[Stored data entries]
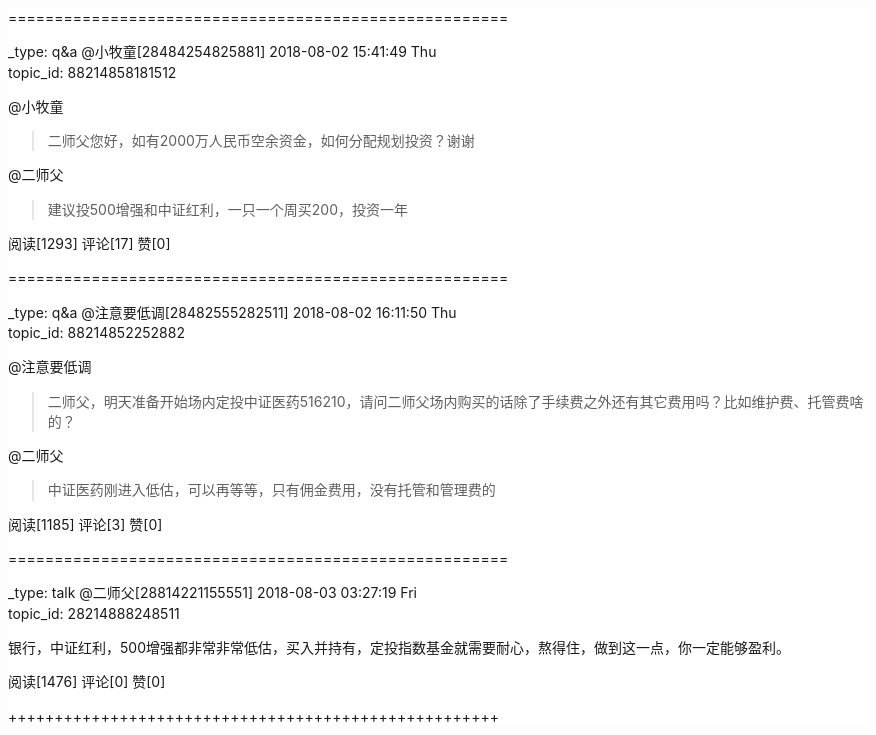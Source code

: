 ======================================================






_type: q&a
@小牧童[28484254825881]
2018-08-02 15:41:49 Thu  
topic_id: 88214858181512


@小牧童

>  二师父您好，如有2000万人民币空余资金，如何分配规划投资？谢谢


@二师父

>  建议投500增强和中证红利，一只一个周买200，投资一年


阅读[1293]  评论[17]  赞[0] 

======================================================






_type: q&a
@注意要低调[28482555282511]
2018-08-02 16:11:50 Thu  
topic_id: 88214852252882


@注意要低调

>  二师父，明天准备开始场内定投中证医药516210，请问二师父场内购买的话除了手续费之外还有其它费用吗？比如维护费、托管费啥的？


@二师父

>  中证医药刚进入低估，可以再等等，只有佣金费用，没有托管和管理费的


阅读[1185]  评论[3]  赞[0] 

======================================================






_type: talk
@二师父[28814221155551]
2018-08-03 03:27:19 Fri  
topic_id: 28214888248511

<e type="hashtag" hid="481211145528" title="#指数估值#" /> 银行，中证红利，500增强都非常非常低估，买入并持有，定投指数基金就需要耐心，熬得住，做到这一点，你一定能够盈利。



阅读[1476]  评论[0]  赞[0] 

+++++++++++++++++++++++++++++++++++++++++++++++++++++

**WHAT YOU ARE ASKED TO DO:** Drop the images, then copy the data exactly.

**FINISHED EXERCISE:**
Source code

: ======================================================






_type: q&a
@小牧童[28484254825881]
2018-08-02 15:41:49 Thu  
topic_id: 88214858181512


@小牧童

>  二师父您好，如有2000万人民币空余资金，如何分配规划投资？谢谢


@二师父

>  建议投500增强和中证红利，一只一个周买200，投资一年


阅读[1293]  评论[17]  赞[0] 

======================================================






_type: q&a
@注意要低调[28482555282511]
2018-08-02 16:11:50 Thu  
topic_id: 88214852252882


@注意要低调

>  二师父，明天准备开始场内定投中证医药516210，请问二师父场内购买的话除了手续费之外还有其它费用吗？比如维护费、托管费啥的？


@二师父

>  中证医药刚进入低估，可以再等等，只有佣金费用，没有托管和管理费的


阅读[1185]  评论[3]  赞[0] 

======================================================






_type: talk
@二师父[28814221155551]
2018-08-03 03:27:19 Fri  
topic_id: 28214888248511

<e type="hashtag" hid="481211145528" title="#指数估值#" /> 银行，中证红利，500增强都非常非常低估，买入并持有，定投指数基金就需要耐心，熬得住，做到这一点，你一定能够盈利。



阅读[1476]  评论[0]  赞[0] 

+++++++++++++++++++++++++++++++++++++++++++++++++++++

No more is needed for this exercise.